Obscurity of the Day: Dijever

 

Before creating the long-running Our Own Oddities for the St. Louis Post-Dispatch Sunday comics section, Ralph Graczak was the illustrator of a weekly feature titled Dijever. The feature asked readers to submit puns which Graczak would illustrate. The idea was to complete the phrase “Did you ever …” with a term, usually two words, where the meaning changes if you treat one of the words as a verb. Look at the samples to get the idea of how it worked. It was a cute idea, and Graczak did his best to eke out a little extra humor from the illustrations.

The feature ran on a Saturday kids page called the Weekly Whizzer, debuting with the page of June 18 1938. Graczak made it a bit less than a year before the Dijever feature was canned in favor of new contest.

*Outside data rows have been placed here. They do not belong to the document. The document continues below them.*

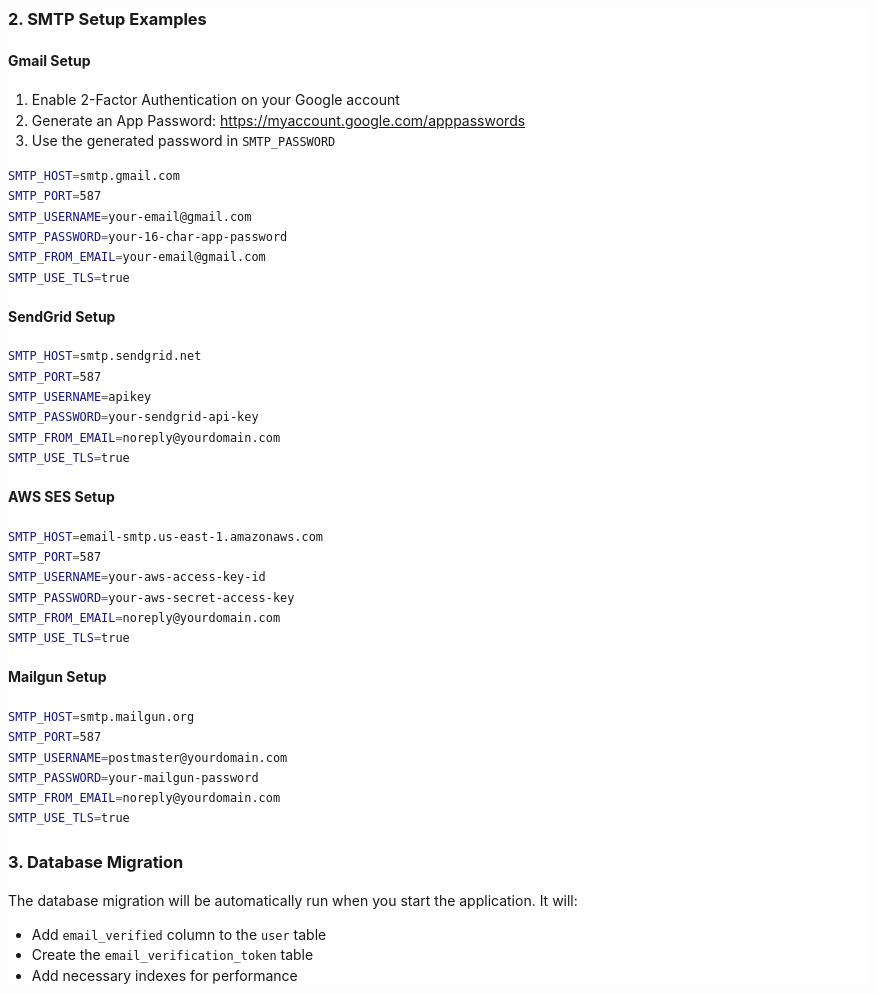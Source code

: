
 ```bash
```

### 2. SMTP Setup Examples

#### Gmail Setup
1. Enable 2-Factor Authentication on your Google account
2. Generate an App Password: https://myaccount.google.com/apppasswords
3. Use the generated password in `SMTP_PASSWORD`

```bash
SMTP_HOST=smtp.gmail.com
SMTP_PORT=587
SMTP_USERNAME=your-email@gmail.com
SMTP_PASSWORD=your-16-char-app-password
SMTP_FROM_EMAIL=your-email@gmail.com
SMTP_USE_TLS=true
```

#### SendGrid Setup
```bash
SMTP_HOST=smtp.sendgrid.net
SMTP_PORT=587
SMTP_USERNAME=apikey
SMTP_PASSWORD=your-sendgrid-api-key
SMTP_FROM_EMAIL=noreply@yourdomain.com
SMTP_USE_TLS=true
```

#### AWS SES Setup
```bash
SMTP_HOST=email-smtp.us-east-1.amazonaws.com
SMTP_PORT=587
SMTP_USERNAME=your-aws-access-key-id
SMTP_PASSWORD=your-aws-secret-access-key
SMTP_FROM_EMAIL=noreply@yourdomain.com
SMTP_USE_TLS=true
```

#### Mailgun Setup
```bash
SMTP_HOST=smtp.mailgun.org
SMTP_PORT=587
SMTP_USERNAME=postmaster@yourdomain.com
SMTP_PASSWORD=your-mailgun-password
SMTP_FROM_EMAIL=noreply@yourdomain.com
SMTP_USE_TLS=true
```

### 3. Database Migration

The database migration will be automatically run when you start the application. It will:
- Add `email_verified` column to the `user` table
- Create the `email_verification_token` table
- Add necessary indexes for performance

The last panel ran on March 4 1939. 

This is one of those features that I have trouble with. Is it worthy of inclusion in my listings? If Graczak himself were penning the puns, then no problem. But since he was just illustrating reader submissions that sort of makes this an ‘activity feature’, which my self-imposed rules disqualify. Yes, I know, if that’s the worst problem I have, then things are looking pretty darn bright…

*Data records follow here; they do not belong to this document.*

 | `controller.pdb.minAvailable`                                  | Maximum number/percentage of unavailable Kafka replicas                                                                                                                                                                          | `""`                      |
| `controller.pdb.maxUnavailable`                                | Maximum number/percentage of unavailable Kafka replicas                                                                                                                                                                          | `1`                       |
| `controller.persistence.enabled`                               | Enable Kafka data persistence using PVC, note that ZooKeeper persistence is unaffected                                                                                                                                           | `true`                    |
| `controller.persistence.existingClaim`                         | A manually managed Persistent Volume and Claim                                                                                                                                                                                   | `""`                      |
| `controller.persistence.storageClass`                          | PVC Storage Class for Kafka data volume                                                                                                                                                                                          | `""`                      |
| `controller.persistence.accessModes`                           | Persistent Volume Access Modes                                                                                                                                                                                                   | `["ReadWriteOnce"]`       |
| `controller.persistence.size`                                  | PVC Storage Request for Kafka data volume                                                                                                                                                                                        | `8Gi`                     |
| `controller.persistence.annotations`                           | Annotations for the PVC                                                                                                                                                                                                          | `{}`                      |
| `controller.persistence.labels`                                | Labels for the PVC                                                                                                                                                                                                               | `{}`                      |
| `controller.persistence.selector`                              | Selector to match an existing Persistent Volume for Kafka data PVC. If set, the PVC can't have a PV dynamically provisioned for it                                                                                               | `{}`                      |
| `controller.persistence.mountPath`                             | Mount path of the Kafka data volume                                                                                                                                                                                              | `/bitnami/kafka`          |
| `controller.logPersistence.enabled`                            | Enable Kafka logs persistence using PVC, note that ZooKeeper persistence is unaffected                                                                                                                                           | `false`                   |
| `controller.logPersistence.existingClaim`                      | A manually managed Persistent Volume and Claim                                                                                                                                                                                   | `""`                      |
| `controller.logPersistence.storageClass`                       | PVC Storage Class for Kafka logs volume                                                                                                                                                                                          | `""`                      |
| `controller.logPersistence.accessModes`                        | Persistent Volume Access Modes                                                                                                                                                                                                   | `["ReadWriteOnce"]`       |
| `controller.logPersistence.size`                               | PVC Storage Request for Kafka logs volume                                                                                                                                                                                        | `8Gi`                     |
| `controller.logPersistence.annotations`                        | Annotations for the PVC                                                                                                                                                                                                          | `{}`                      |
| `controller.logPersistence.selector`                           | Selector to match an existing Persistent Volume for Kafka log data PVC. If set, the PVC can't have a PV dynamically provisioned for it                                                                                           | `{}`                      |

3 comments on “Obscurity of the Day: Dijever

  1. I note that while he invites reader submissions, offering $1 for each they use; that none of these examples list a submitter. I had always thought that part of the appeal of these sorts of contests were getting one's name in the paper.

    Steven R

  2. Good ppoint Steven, but if memory serves the contributor names were listed in text. That Whizzer page had so many contests going on I seem to recall they had a boxed area just to list off the winning names.

    –Allan

  3. Hello Allan-
    This reminds me of Bil Keane's "Sideshow" which was an assortment of play-on-words gags just like these, in fact he often used the tag line "PUN-ishment inflicted by Bil Keane" in the feature, which was usually a rectangle attached to the Sunday FAMILY CIRCUS in the 1960s. They too, were mostly sent in by readers, whose name and city were included, and I think they might have got a small dollar prize. They were pretty bad; gags like a pig in an apron posing like Jolson, "PURE MA HOG ON KNEE"… or Karl Marx's grave, "ANOTHER RED PLOT". I knew Keane, slightly. He loved this kind of stuff. He said he dropped "Sideshow" because after a while, reader contributions were slacking off, and too many repetitons among the ones that did.